Chocolate-maker Richard Donnelly wants to change the way people eat chocolate. He's not some diet nanny warning us that Valrhona will make our teeth fall out, turn us into diabetics or increase our girth to the point where we can no longer wedge ourselves into an airline seat. It's not that he wants us to eat less chocolate. He wants us to eat better chocolate.
That's because, for the most part, the mass-produced, colorfully wrapped logs of synthochoc pumped out of the mass-candy factories are to real chocolate what house plonk is to vintage Bordeaux or a Hong Kong knockoff is to a Savile Row suit. One is pedestrian, the other sublime. And while most people are happy gnawing on a Mars bar or choking down a Charleston Chew, real chocophiles like Donnelly believe that life is too short to eat cheap chocolate.
"The products made by commercial companies have to last a long time, and they also need to be inexpensive. That means inexpensive ingredients. It's a completely different goal than we have, which is to make chocolates taste great."
Donnelly, like a growing number of chocolatiers, makes handmade gourmet chocolate for sale in small amounts to a well-heeled crowd. At $75 per pound, Donnelly's chocolate is not for hikers looking for an energy boost or for kids to find in their bags on Halloween. These are bonbons for adults; to be savored at the end of a long day, to help sooth the pain of a romantic breakup and even to act, in some cases, as an aphrodisiac.
For years, the world appeared satiated by products from the behemoths, such as privately held Mars and Hershey. For the most part, it was because that's all people — unless they lived in certain areas of Paris or Switzerland — could find. But the $15.3 billion U.S. chocolate industry is undergoing a noticeable shift away from mass products to more expensive premium brands. According to Packaged Facts, a market research publisher in Rockville, Md., the market for premium chocolate has seen 20 percent annual growth since 2001. This is opposed to the overall chocolate market, which has seen only a 3.9 percent rise. In 2005, sales of premium chocolate was $1.2 billion and is projected to hit $1.7 billion by 2009.
In order to maintain their share of the market and to appeal to more-affluent consumers, the chocolate giants are busy rolling out their own premium brands and making acquisitions. Hershey, the number-one selling chocolate in the nation, recently acquired two medium-sized Bay-area gourmet chocolate companies, Scharffen Berger and Joseph Schmidt, for between $46.6 million and $61.1 million, in August of last year. The two companies' combined sales are estimated at $25 million. In 2005, Hershey, which is based in Hershey, Pa., did more than $4.8 billion in sales.

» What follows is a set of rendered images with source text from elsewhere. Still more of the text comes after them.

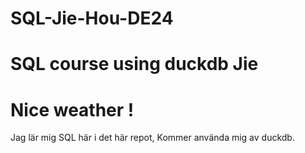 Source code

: # SQL-Jie-Hou-DE24

# SQL course using duckdb Jie

# Nice weather !

Jag lär mig SQL här i det här repot, Kommer använda mig av duckdb.






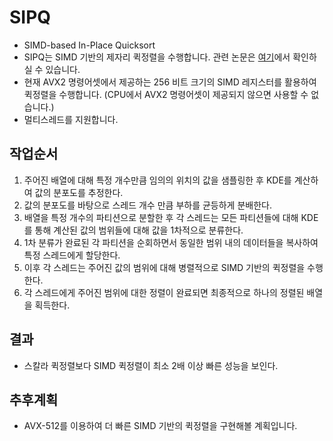 # SIPQ
 - SIMD-based In-Place Quicksort
 - SIPQ는 SIMD 기반의 제자리 퀵정렬을 수행합니다. 관련 논문은 [여기](https://lib.koreatech.ac.kr/#/search/detail/742017)에서 확인하실 수 있습니다.
 - 현재 AVX2 명령어셋에서 제공하는 256 비트 크기의 SIMD 레지스터를 활용하여 퀵정렬을 수행합니다. (CPU에서 AVX2 명령어셋이 제공되지 않으면 사용할 수 없습니다.)
 - 멀티스레드를 지원합니다.

## 작업순서
1. 주어진 배열에 대해 특정 개수만큼 임의의 위치의 값을 샘플링한 후 KDE를 계산하여 값의 분포도를 추정한다.
2. 값의 분포도를 바탕으로 스레드 개수 만큼 부하를 균등하게 분배한다.
3. 배열을 특정 개수의 파티션으로 분할한 후 각 스레드는 모든 파티션들에 대해 KDE를 통해 계산된 값의 범위들에 대해 값을 1차적으로 분류한다.
4. 1차 분류가 완료된 각 파티션을 순회하면서 동일한 범위 내의 데이터들을 복사하여 특정 스레드에게 할당한다.
5. 이후 각 스레드는 주어진 값의 범위에 대해 병렬적으로 SIMD 기반의 퀵정렬을 수행한다.
6. 각 스레드에게 주어진 범위에 대한 정렬이 완료되면 최종적으로 하나의 정렬된 배열을 획득한다.

## 결과
 - 스칼라 퀵정렬보다 SIMD 퀵정렬이 최소 2배 이상 빠른 성능을 보인다.

## 추후계획
 - AVX-512를 이용하여 더 빠른 SIMD 기반의 퀵정렬을 구현해볼 계획입니다.
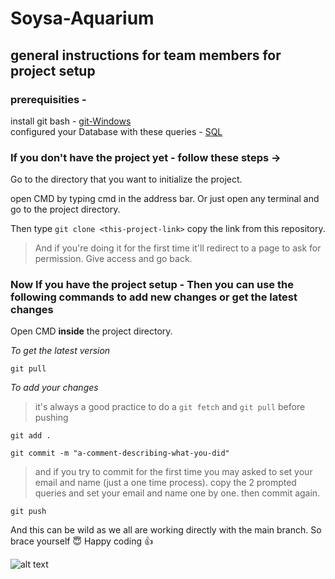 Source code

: # Soysa-Aquarium

## general instructions for team members for project setup 

### prerequisities -
install git bash -  [git-Windows](https://github.com/git-for-windows/git/releases/download/v2.39.1.windows.1/Git-2.39.1-64-bit.exe) <br />
configured your Database with these queries - [SQL](https://docs.google.com/document/d/1me-R8GTyIGUQ4DQOmFUtMmjxN7g2ibS6ASZRPdGfM78/edit)

### If you don't have the project yet - follow these steps -> 

Go to the directory that you want to initialize the project.

open CMD by typing cmd in the address bar. Or just open any terminal and go to the project directory.

Then type `git clone <this-project-link>` copy the link from this repository.
> And if you're doing it for the first time it'll redirect to a page to ask for permission. Give access and go back.

### Now If you have the project setup - Then you can use the following commands to add new changes or get the latest changes

Open CMD **inside** the project directory.

*To get the latest version* 

`git pull`

*To add your changes* 

> it's always a good practice to do a `git fetch` and `git pull` before pushing

`git add .`

`git commit -m "a-comment-describing-what-you-did"`

> and if you try to commit for the first time you may asked to set your email and name (just a one time process). copy the 2 prompted queries and set your email and name one by one. then commit again.

`git push`

And this can be wild as we all are working directly with the main branch. So brace yourself 😇 Happy coding 👍

![alt text](https://miro.medium.com/max/1200/0*tmfbLDU_hIeg0B3B.jpg)
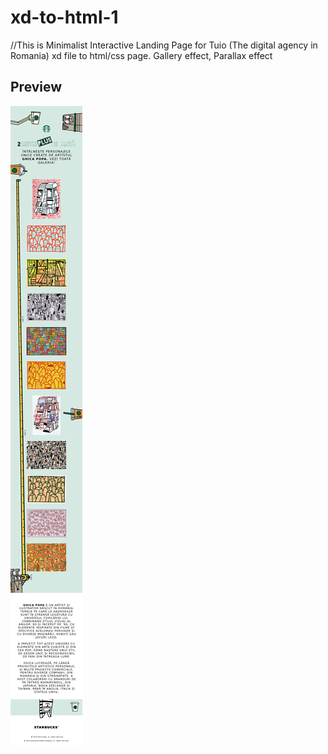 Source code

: # xd-to-html-1
//This is Minimalist Interactive Landing Page for Tuio (The digital agency in Romania)
xd file to html/css page.
Gallery effect, Parallax effect

## Preview
![Preview](./preview.png)
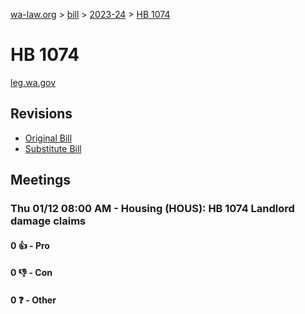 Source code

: [wa-law.org](/) > [bill](/bill/) > [2023-24](/bill/2023-24/) > [HB 1074](/bill/2023-24/hb/1074/)

# HB 1074
[leg.wa.gov](https://app.leg.wa.gov/billsummary?BillNumber=1074&Year=2023&Initiative=false)

## Revisions
* [Original Bill](1/)
* [Substitute Bill](S/)

## Meetings
### Thu 01/12 08:00 AM - Housing (HOUS): HB 1074 Landlord damage claims
#### 0 👍 - Pro

#### 0 👎 - Con

#### 0 ❓ - Other
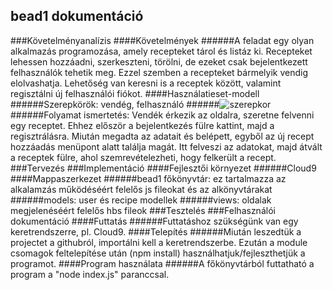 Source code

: ## bead1 dokumentáció
###Követelményanalízis
####Követelmények
######A feladat egy olyan alkalmazás programozása, amely recepteket tárol és listáz ki. Recepteket lehessen hozzáadni, szerkeszteni, törölni, de ezeket csak bejelentkezett felhasználók tehetik meg. Ezzel szemben a recepteket bármelyik vendig elolvashatja. Lehetőség van keresni is a receptek között, valamint regisztálni új felhasználói fiókot.
####Használatieset-modell
######Szerepkörök: vendég, felhasználó
######![szerepkor](https://cloud.githubusercontent.com/assets/14218102/10869402/fc82e4a8-80ae-11e5-937c-e29ffaaf5ec5.png)
######Folyamat ismertetés: Vendék érkezik az oldalra, szeretne felvenni egy receptet. Ehhez először a bejelentkezés fülre kattint, majd a regisztrálásra. Miután megadta az adatait és belépett, egyből az új recept hozzáadás menüpont alatt találja magát. Itt felveszi az adatokat, majd átvált a receptek fülre, ahol szemrevételezheti, hogy felkerült a recept.
###Tervezés
###Implementáció
####Fejlesztői környezet
######Cloud9
####Mappaszerkezet
######bead1 főkönyvtár: ez tartalmazza az alkalamzás működéséért felelős js fileokat és az alkönyvtárakat
######models: user és recipe modellek
######views: oldalak megjelenéséért felelős hbs fileok
###Tesztelés
###Felhasználói dokumentáció
####Futtatás
######Futtatáshoz szükségünk van egy keretrendszerre, pl. Cloud9.
####Telepítés
######Miután leszedtük a projectet a githubról, importálni kell a keretrendszerbe. Ezután a module csomagok feltelepítése után (npm install) használhatjuk/fejleszthetjük a programot.
####Program használata
######A főkönyvtárból futtatható a program a "node index.js" paranccsal.

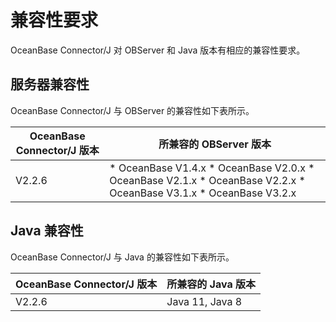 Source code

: 兼容性要求 
==========================

OceanBase Connector/J 对 OBServer 和 Java 版本有相应的兼容性要求。

服务器兼容性 
------------------------

OceanBase Connector/J 与 OBServer 的兼容性如下表所示。


| **OceanBase** Connector/J **版本** |                                                                                                                                                                 **所兼容的 OBServer 版本**                                                                                                                                                                  |
|----------------------------------|-------------------------------------------------------------------------------------------------------------------------------------------------------------------------------------------------------------------------------------------------------------------------------------------------------------------------------------------------------|
| V2.2.6                           | * OceanBase V1.4.x   * OceanBase V2.0.x   * OceanBase V2.1.x   * OceanBase V2.2.x   * OceanBase V3.1.x   * OceanBase V3.2.x    |



Java 兼容性 
--------------------------

OceanBase Connector/J 与 Java 的兼容性如下表所示。


| **OceanBase** Connector/J **版本** | **所兼容的 Java 版本** |
|----------------------------------|------------------|
| V2.2.6                           | Java 11, Java 8  |



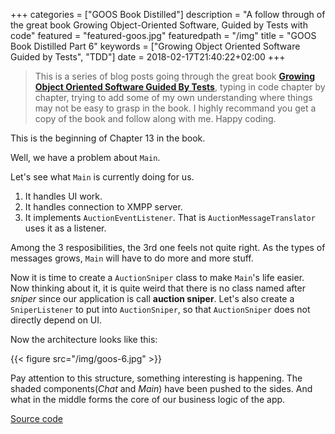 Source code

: +++
categories = ["GOOS Book Distilled"]
description = "A follow through of the great book Growing Object-Oriented Software, Guided by Tests with code"
featured = "featured-goos.jpg"
featuredpath = "/img"
title = "GOOS Book Distilled Part 6"
keywords = ["Growing Object Oriented Software Guided by Tests", "TDD"]
date = 2018-02-17T21:40:22+02:00
+++

>This is a series of blog posts going through the great book [**Growing Object Oriented Software Guided By Tests**](https://www.amazon.com/Growing-Object-Oriented-Software-Guided-Tests/dp/0321503627), typing in code chapter by chapter, trying to add some of my own understanding where things may not be easy to grasp in the book. I highly recommand you get a copy of the book and follow along with me. Happy coding.

This is the beginning of Chapter 13 in the book.

Well, we have a problem about `Main`.

Let's see what `Main` is currently doing for us. 

1. It handles UI work.
2. It handles connection to XMPP server.
3. It implements `AuctionEventListener`. That is `AuctionMessageTranslator` uses it as a listener.

Among the 3 resposibilities, the 3rd one feels not quite right. As the types of messages grows, `Main` will have to do more and more stuff.

Now it is time to create a `AuctionSniper` class to make `Main`'s life easier. Now thinking about it, it is quite weird that there is no  class named after *sniper* since our application is call **auction sniper**. Let's also create a `SniperListener` to put into `AuctionSniper`, so that `AuctionSniper` does not directly depend on UI.

Now the architecture looks like this:

{{< figure src="/img/goos-6.jpg" >}}

Pay attention to this structure, something interesting is happening. The shaded components(*Chat* and *Main*) have been pushed to the sides. And what in the middle forms the core of our business logic of the app.

[Source code](https://github.com/lvguowei/GOOS/commit/db0e5ced125e13954604f0a67d1e5562ddeb5506)
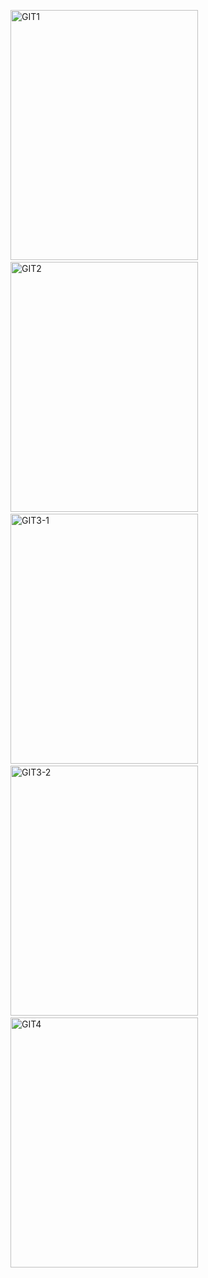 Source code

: <img src="https://github.com/DustinYook/Course_BoostCourse-BE/blob/master/image/1%EA%B6%8C.jpg" alt="GIT1" width="300px" height="400px">&nbsp;&nbsp;&nbsp;&nbsp;&nbsp;<img src="https://github.com/DustinYook/Course_Git/blob/master/image/GIT2.jpg" alt="GIT2" width="300px" height="400px">&nbsp;&nbsp;&nbsp;&nbsp;&nbsp;<img src="https://github.com/DustinYook/Course_Git/blob/master/image/GIT3-1.jpg" alt="GIT3-1" width="300px" height="400px">&nbsp;&nbsp;&nbsp;&nbsp;&nbsp;<img src="https://github.com/DustinYook/Course_Git/blob/master/image/GIT3-2.jpg" alt="GIT3-2" width="300px" height="400px">&nbsp;&nbsp;&nbsp;&nbsp;&nbsp;<img src="https://github.com/DustinYook/Course_Git/blob/master/image/GIT4.jpg" alt="GIT4" width="300px" height="400px">
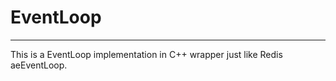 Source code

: # EventLoop
----------
This is a EventLoop implementation in C++ wrapper just like Redis aeEventLoop.
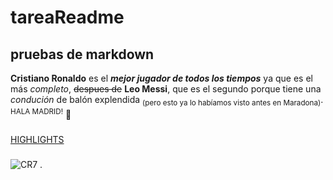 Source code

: # tareaReadme
## pruebas de markdown
**Cristiano Ronaldo** es el ***mejor jugador de todos los tiempos*** ya que es el más *completo*, ~~despues de~~ __Leo Messi__, que es el segundo porque tiene una *condución* de balón explendida <sub>(pero esto ya lo habíamos visto antes en Maradona)</sub>. <sup>HALA MADRID!</sup> 🐐
#####
[HIGHLIGHTS](https://www.youtube.com/watch?v=HuN_hhz6oXQ)
#####
![CR7](https://tecolotito.elsiglodetorreon.com.mx/i/2008/12/102391.jpeg)
.
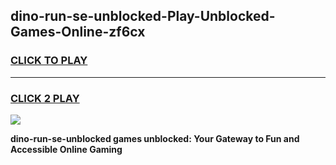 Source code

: 
## dino-run-se-unblocked-Play-Unblocked-Games-Online-zf6cx
<h3>
<a href="https://premium76.site?title=dino-run-se-unblocked&ref=25A">CLICK TO PLAY</a></h3>
<hr>

<h3>
<a href="https://premium76.site?title=dino-run-se-unblocked&ref=25A">CLICK 2 PLAY</a>
  
</h3>

<a href="https://premium76.site?title=dino-run-se-unblocked&ref=25A"><img src="https://clearcache.store/games.png"></a>


**dino-run-se-unblocked games unblocked: Your Gateway to Fun and Accessible Online Gaming**
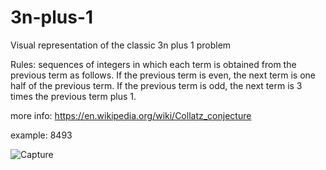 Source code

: # 3n-plus-1
Visual  representation of the classic 3n plus 1 problem

Rules:  sequences of integers in which each term is obtained from the previous term as follows. If the previous term is even, the next term is one half of the previous term. If the previous term is odd, the next term is 3 times the previous term plus 1.

more info: https://en.wikipedia.org/wiki/Collatz_conjecture

example: 8493

![Capture](https://user-images.githubusercontent.com/29146438/153991466-deddc8c8-eae7-4838-8732-0509ce7234ac.PNG)
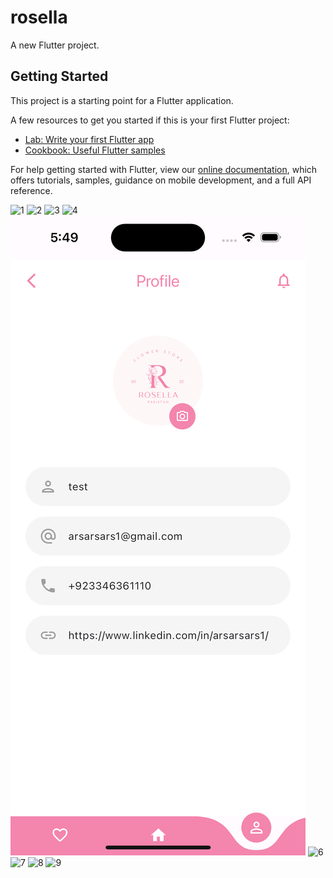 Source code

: # rosella

A new Flutter project.

## Getting Started

This project is a starting point for a Flutter application.

A few resources to get you started if this is your first Flutter project:

- [Lab: Write your first Flutter app](https://flutter.dev/docs/get-started/codelab)
- [Cookbook: Useful Flutter samples](https://flutter.dev/docs/cookbook)

For help getting started with Flutter, view our
[online documentation](https://flutter.dev/docs), which offers tutorials,
samples, guidance on mobile development, and a full API reference.

![1](https://user-images.githubusercontent.com/75691736/201731770-cc23c04c-0ff8-4e94-99ac-e00d0a5a3d37.jpeg)
![2](https://user-images.githubusercontent.com/75691736/201731790-db17f74d-d971-4664-87ed-225e3c526a84.jpeg)
![3](https://user-images.githubusercontent.com/75691736/201731813-29a65077-5cb3-4dcd-b39a-d2ac12e87a0f.jpeg)
![4](https://user-images.githubusercontent.com/75691736/201731832-acf1a3e8-5fbd-4a99-8802-cf421a976a50.jpeg)
![5](https://github.com/arsarsars1/FlowerShop/blob/36bfc5d4ba2ab6a30df8edbaf0947fd486003cfd/Simulator%20Screenshot%20-%20iPhone%2015%20Pro%20-%202024-05-19%20at%2017.49.53.png?raw=true)
![6](https://user-images.githubusercontent.com/75691736/201731874-bec83cee-4bf1-48b8-83b2-342656141d68.jpeg)
![7](https://user-images.githubusercontent.com/75691736/201731881-4e8b14b1-ca40-4dc9-92ca-35e5f063227b.jpeg)
![8](https://user-images.githubusercontent.com/75691736/201731911-56337d0e-b1de-42d6-88f9-c11313d02c80.jpeg)
![9](https://user-images.githubusercontent.com/75691736/201731932-c97c0d26-b7c5-495b-93ca-5d995e39e523.jpeg)
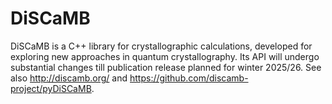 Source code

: # DiSCaMB
DiSCaMB is a C++ library for crystallographic calculations, developed for exploring new approaches in quantum crystallography.
Its API will undergo substantial changes till publication release planned for winter 2025/26.
See also
http://discamb.org/
and
https://github.com/discamb-project/pyDiSCaMB.
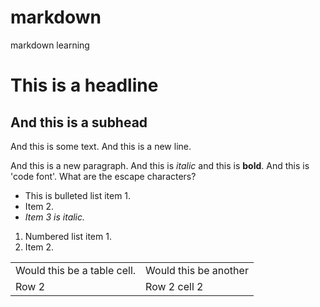 markdown
========

markdown learning

This is a headline
==================
And this is a subhead
---------------------
And this is some text.  And this is a new line.

And this is a new paragraph. And this is *italic* and this is **bold**. And this is 'code font'. What are the escape characters?
* This is bulleted list item 1.
* Item 2.
* *Item 3 is italic.*
1. Numbered list item 1.
2. Item 2.
<table>
<tr><td>Would this be a table cell.</td><td>Would this be another</td></tr>
<tr><td>Row 2</td><td>Row 2 cell 2</td></tr></table>
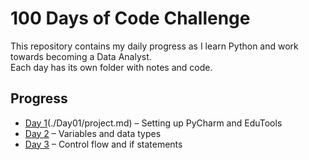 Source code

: # 100 Days of Code Challenge

This repository contains my daily progress as I learn Python and work towards becoming a Data Analyst.  
Each day has its own folder with notes and code.

## Progress
- [Day 1](./Day01/notes.md)(./Day01/project.md) – Setting up PyCharm and EduTools  
- [Day 2](./Day02/notes.md) – Variables and data types  
- [Day 3](./Day03/notes.md) – Control flow and if statements
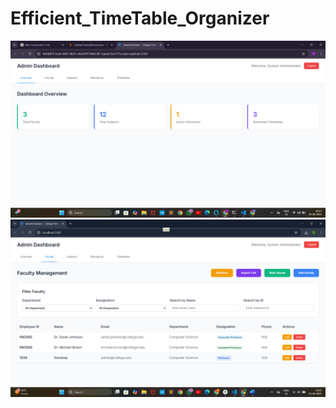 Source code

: # Efficient_TimeTable_Organizer
![imagebalt](https://github.com/saladisandeepkumar/Efficient_TimeTable_Organizer/blob/f945dc4a7c90011981dcf79bb473af23ffa53fe4/Screenshot%20(172).png)
![image alt](https://github.com/saladisandeepkumar/Efficient_TimeTable_Organizer/blob/c577158c1d3a367e6b5aa08994015ac259472f24/Screenshot%20(170).png)

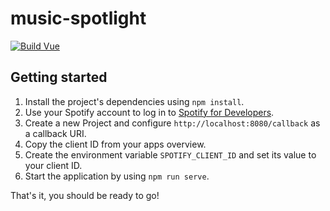 # music-spotlight

[![Build Vue](https://github.com/johann-vu/music-spotlight/actions/workflows/main.yml/badge.svg)](https://github.com/johann-vu/music-spotlight/actions/workflows/main.yml)

## Getting started
1. Install the project's dependencies using `npm install`.
2. Use your Spotify account to log in to [Spotify for Developers](https://developer.spotify.com).
3. Create a new Project and configure `http://localhost:8080/callback` as a callback URI.
4. Copy the client ID from your apps overview.
2. Create the environment variable `SPOTIFY_CLIENT_ID` and set its value to your client ID.
4. Start the application by using `npm run serve`.

That's it, you should be ready to go!
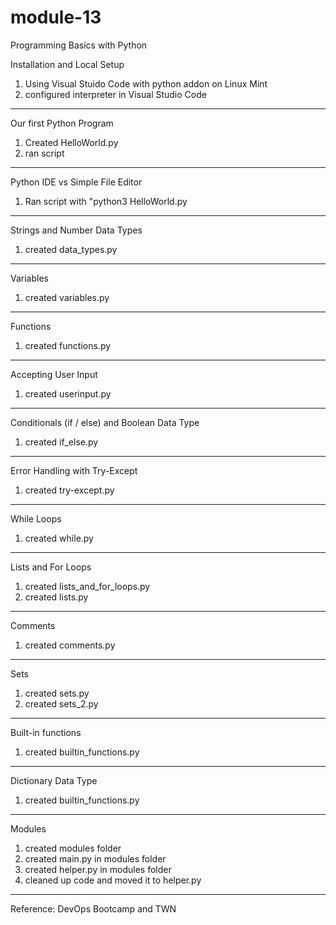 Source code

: # module-13
Programming Basics with Python

Installation and Local Setup
1. Using Visual Stuido Code with python addon on Linux Mint
2. configured interpreter in Visual Studio Code


--------------------------------------------------

Our first Python Program
1. Created HelloWorld.py
2. ran script

--------------------------------------------------

Python IDE vs Simple File Editor
1. Ran script with "python3 HelloWorld.py

--------------------------------------------------

Strings and Number Data Types
1. created data_types.py

--------------------------------------------------

Variables
1. created variables.py

--------------------------------------------------

Functions
1. created functions.py

--------------------------------------------------

Accepting User Input
1. created userinput.py

--------------------------------------------------

Conditionals (if / else) and Boolean Data Type
1. created if_else.py

--------------------------------------------------

Error Handling with Try-Except
1. created try-except.py

--------------------------------------------------

While Loops
1. created while.py

--------------------------------------------------

Lists and For Loops
1. created lists_and_for_loops.py
2. created lists.py

--------------------------------------------------

Comments
1. created comments.py

--------------------------------------------------

Sets
1. created sets.py
2. created sets_2.py

--------------------------------------------------

Built-in functions
1. created builtin_functions.py

--------------------------------------------------

Dictionary Data Type
1. created builtin_functions.py

--------------------------------------------------

Modules
1. created modules folder
2. created main.py in modules folder
3. created helper.py in modules folder
4. cleaned up code and moved it to helper.py

--------------------------------------------------



Reference: DevOps Bootcamp and TWN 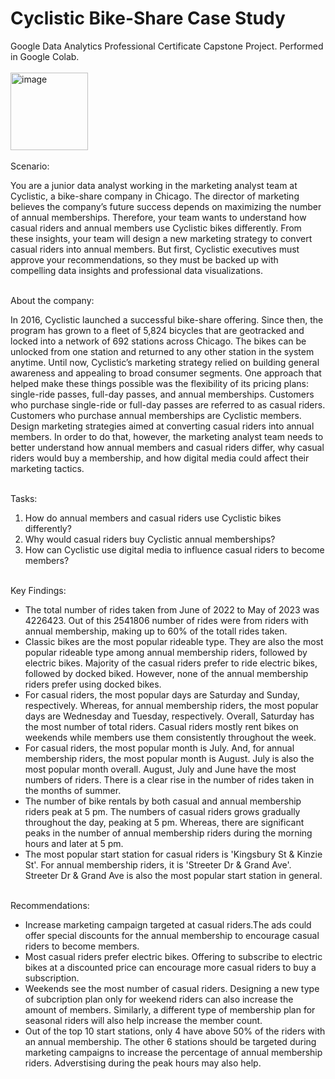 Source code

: # Cyclistic Bike-Share Case Study
Google Data Analytics Professional Certificate Capstone Project. Performed in Google Colab. <br><br>
<img width="124" alt="image" src="https://github.com/sayalisa2li7/cyclistic-data-analysis/assets/91866677/00ce5e5e-14f7-4d64-b3ba-f39a022f0f6f"> <br><br>
Scenario: <br>

You are a junior data analyst working in the marketing analyst team at Cyclistic, a bike-share company in Chicago. The director of marketing believes the company’s future success depends on maximizing the number of annual memberships. Therefore, your team wants to understand how casual riders and annual members use Cyclistic bikes differently. From these insights, your team will design a new marketing strategy to convert casual riders into annual members. But first, Cyclistic executives must approve your recommendations, so they must be backed up with compelling data insights and professional data
visualizations.
<br><br>

About the company: <br>

In 2016, Cyclistic launched a successful bike-share offering. Since then, the program has grown to a fleet of 5,824 bicycles that are geotracked and locked into a network of 692 stations across Chicago. The bikes can be unlocked from one station and
returned to any other station in the system anytime.
Until now, Cyclistic’s marketing strategy relied on building general awareness and appealing to broad consumer segments.
One approach that helped make these things possible was the flexibility of its pricing plans: single-ride passes, full-day passes, and annual memberships. Customers who purchase single-ride or full-day passes are referred to as casual riders. Customers who purchase annual memberships are Cyclistic members.
Design marketing strategies aimed at converting casual riders into annual members. In order to
do that, however, the marketing analyst team needs to better understand how annual members and casual riders differ, why
casual riders would buy a membership, and how digital media could affect their marketing tactics.
<br><br>

Tasks:<br>
1. How do annual members and casual riders use Cyclistic bikes differently?
2. Why would casual riders buy Cyclistic annual memberships?
3. How can Cyclistic use digital media to influence casual riders to become members?
<br><br>

Key Findings: <br>
* The total number of rides taken from June of 2022 to May of 2023 was 4226423. Out of this 2541806 number of rides were from riders with annual membership, making up to 60% of the totall rides taken.
* Classic bikes are the most popular rideable type. They are also the most popular rideable type among annual membership riders, followed by electric bikes. Majority of the casual riders prefer to ride electric bikes, followed by docked biked. However, none of the annual membership riders prefer using docked bikes.
* For casual riders, the most popular days are Saturday and Sunday, respectively. Whereas, for annual membership riders, the most popular days are Wednesday and Tuesday, respectively. Overall, Saturday has the most number of total riders.
Casual riders mostly rent bikes on weekends while members use them consistently throughout the week.
* For casual riders, the most popular month is July. And, for annual membership riders, the most popular month is August. July is also the most popular month overall.
August, July and June have the most numbers of riders. There is a clear rise in the number of rides taken in the months of summer.
* The number of bike rentals by both casual and annual membership riders peak at 5 pm.
The numbers of casual riders grows gradually throughout the day, peaking at 5 pm. Whereas, there are significant peaks in the number of annual membership riders during the morning hours and later at 5 pm.
* The most popular start station for casual riders is 'Kingsbury St & Kinzie St'. For annual membership riders, it is 'Streeter Dr & Grand Ave'. Streeter Dr & Grand Ave is also the most popular start station in general.

<br>
Recommendations: <br>

* Increase marketing campaign targeted at casual riders.The ads could offer special discounts for the annual membership to encourage casual riders to become members.
* Most casual riders prefer electric bikes. Offering to subscribe to electric bikes at a discounted price can encourage more casual riders to buy a subscription.
* Weekends see the most number of casual riders. Designing a new type of subcription plan only for weekend riders can also increase the amount of members. Similarly, a different type of membership plan for seasonal riders will also help increase the member count.
* Out of the top 10 start stations, only 4 have above 50% of the riders with an annual membership. The other 6 stations should be targeted during marketing campaigns to increase the percentage of annual membership riders. Adverstising during the peak hours may also help.

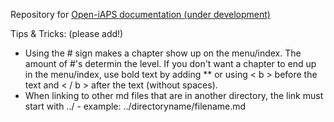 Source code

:Repository for [Open-iAPS documentation (under development)](https://open-iaps.readthedocs.io/en/latest/)

Tips & Tricks: (please add!)

* Using the # sign makes a chapter show up on the menu/index. The amount of #'s determin the level. If you don't want a chapter to end up in the menu/index, use bold text by adding ** or using < b > before the text and < / b > after the text (without spaces).
* When linking to other md files that are in another directory, the link must start with ../ - example: ../directoryname/filename.md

Most of the growth is in dark chocolate. Hershey reports that dark-chocolate sales have grown by 11.2 percent in the last four years. As a result, the company is concentrating almost half of its business on dark-chocolate production by expanding already popular products, such as Hershey's Special Dark, the best-selling dark-chocolate bar in the U.S., and by making limited-edition flavors of products like Hershey's kisses in dark chocolate.
Why is dark chocolate so popular? Not only does it taste good, but, like all chocolate, it contains substances called phenylethylamine and seratonin, both of which are the mood elevators found naturally in the human brain. Moreover, according to Arthur Agatston, a Miami-based cardiologist and author of "The South Beach Diet," dark chocolate is also healthier, because it has a higher percentage of cocoa than milk chocolate does.
Agatston says cocoa contains flavanols, which may help maintain a healthy cardiovascular system by relaxing blood vessels and keeping cholesterol from building up in them — thus reducing the risk of blood clots — and by slowing down the immune responses that lead to clogged arteries. It is also an antioxidant. “Flavanols seem to have an aspirin-like affect, helping improve vascular endothelial function and moderate inflammation,” says Agatston.
But, of course, most people don't buy chocolate because of its flavanols or its antioxidants. They buy it because it tastes good. And while true chocolate lovers are happy to have chocolate in just about any shape or form, the market is clearly growing at the top end.